Internalization — Once the receptor is adequately phosphorylated, the hormone-receptor complex is moved from the cell membrane to the inside of the cell, a process known as "internalization." Internalization, which may also involve beta-arrestins [10], permits receptor processing to occur, which will most likely result in receptor dephosphorylation, removal/degradation of the peptide hormone, and receptor degradation or recycling. Regardless of the eventual fate of the hormone-receptor complex, the goal is to re-establish cell responsiveness, so the next hormone stimulus is capable of sending the necessary information into the cell.

Beta-arrestin — Arrestins are cytosolic proteins that are recruited to hormone-bound receptors and bind to cytoplasmic regions of the receptor [11]. Once bound with beta-arrestin, the hormone-receptor complex is "targeted" to a specific endocytic pathway that turns off the signaling process. Endocytosis is the process by which the hormone-occupied receptor is brought from the plasma membrane into the cell. The eventual fate of the receptor depends in part upon the receptor type. Some receptors are rapidly internalized and recycled back to the cell membrane, while others are destroyed and only newly produced receptors are expressed on the cell surface. While beta-arrestins were first identified by their ability to desensitize G protein-coupled receptors (GPCRs), it has been recognized that they can stimulate signaling pathways independent of G protein activation [12].

Enzyme-coupled receptors

Receptor tyrosine kinases — Some peptides signal through receptors that are not linked to G proteins but instead are coupled to enzymes that phosphorylate specific intracellular proteins and elicit a cellular response, such as growth. These receptors are primarily targets for growth factors, such as epidermal growth factor (EGF). The most representative of these receptors possesses intrinsic protein tyrosine kinase activity.
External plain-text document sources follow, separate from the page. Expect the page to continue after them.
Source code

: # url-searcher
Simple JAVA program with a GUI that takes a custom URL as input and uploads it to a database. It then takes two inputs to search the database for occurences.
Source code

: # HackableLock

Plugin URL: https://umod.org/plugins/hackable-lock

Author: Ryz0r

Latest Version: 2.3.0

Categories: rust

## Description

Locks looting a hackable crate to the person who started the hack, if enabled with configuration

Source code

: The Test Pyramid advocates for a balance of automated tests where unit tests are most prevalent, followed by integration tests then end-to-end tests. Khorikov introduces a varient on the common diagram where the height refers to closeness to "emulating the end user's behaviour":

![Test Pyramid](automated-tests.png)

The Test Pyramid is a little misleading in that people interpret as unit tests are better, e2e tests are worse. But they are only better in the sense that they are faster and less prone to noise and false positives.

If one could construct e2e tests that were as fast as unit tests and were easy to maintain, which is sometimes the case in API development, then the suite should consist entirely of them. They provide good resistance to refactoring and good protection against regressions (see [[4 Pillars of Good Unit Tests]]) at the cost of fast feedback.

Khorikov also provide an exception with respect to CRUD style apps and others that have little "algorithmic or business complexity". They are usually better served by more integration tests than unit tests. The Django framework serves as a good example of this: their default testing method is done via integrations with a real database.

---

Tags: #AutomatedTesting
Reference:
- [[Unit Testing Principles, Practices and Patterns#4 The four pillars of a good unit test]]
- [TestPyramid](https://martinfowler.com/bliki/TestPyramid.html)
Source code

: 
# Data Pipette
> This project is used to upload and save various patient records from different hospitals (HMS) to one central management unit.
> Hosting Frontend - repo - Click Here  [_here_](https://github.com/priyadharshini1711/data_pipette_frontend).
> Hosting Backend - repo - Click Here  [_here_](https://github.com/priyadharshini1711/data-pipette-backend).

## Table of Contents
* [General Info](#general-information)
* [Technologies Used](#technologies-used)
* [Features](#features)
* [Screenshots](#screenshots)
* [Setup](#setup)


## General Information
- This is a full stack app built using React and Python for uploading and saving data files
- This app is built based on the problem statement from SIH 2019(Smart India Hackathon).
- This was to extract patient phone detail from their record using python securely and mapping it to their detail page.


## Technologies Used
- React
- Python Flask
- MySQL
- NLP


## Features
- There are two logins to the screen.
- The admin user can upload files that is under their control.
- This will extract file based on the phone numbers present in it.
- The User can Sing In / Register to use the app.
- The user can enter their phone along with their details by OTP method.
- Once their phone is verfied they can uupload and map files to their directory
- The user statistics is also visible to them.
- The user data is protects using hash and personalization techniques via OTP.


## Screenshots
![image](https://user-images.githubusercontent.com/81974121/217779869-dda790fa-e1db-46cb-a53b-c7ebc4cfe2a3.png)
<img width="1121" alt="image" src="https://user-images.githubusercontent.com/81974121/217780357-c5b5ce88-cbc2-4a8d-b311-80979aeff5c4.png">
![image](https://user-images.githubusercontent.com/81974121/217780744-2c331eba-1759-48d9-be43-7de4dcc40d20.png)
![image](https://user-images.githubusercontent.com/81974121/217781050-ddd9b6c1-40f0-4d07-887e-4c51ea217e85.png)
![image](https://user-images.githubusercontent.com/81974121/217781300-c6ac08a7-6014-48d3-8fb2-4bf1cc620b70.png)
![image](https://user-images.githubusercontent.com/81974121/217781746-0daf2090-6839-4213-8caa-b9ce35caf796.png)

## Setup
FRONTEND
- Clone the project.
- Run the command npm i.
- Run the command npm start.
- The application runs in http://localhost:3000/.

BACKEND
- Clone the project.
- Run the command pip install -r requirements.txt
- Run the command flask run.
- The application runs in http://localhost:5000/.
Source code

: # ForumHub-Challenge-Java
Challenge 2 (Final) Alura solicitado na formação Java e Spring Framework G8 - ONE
These receptors are comprised of an extracellular domain that is usually glycosylated, a single transmembrane domain, and a cytoplasmic domain that contains a protein tyrosine kinase region and a region that is a substrate for peptide ligand-activated phosphorylation. When activated, these receptors transfer adenosine triphosphate (ATP) to specific intracellular proteins.

With peptide binding, these receptors either phosphorylate themselves or are phosphorylated by other protein kinases [13]. After activation, these receptors initiate other intracellular signal transduction pathways, including Ras, which activates MAP kinase. MAP kinase, in turn, modulates other cellular proteins, particularly transcription factors. Specific phosphorylated tyrosine residues are also binding sites for Src homology regions 2 and 3 (SH2 and SH3 domains) that can activate various signaling pathways [14].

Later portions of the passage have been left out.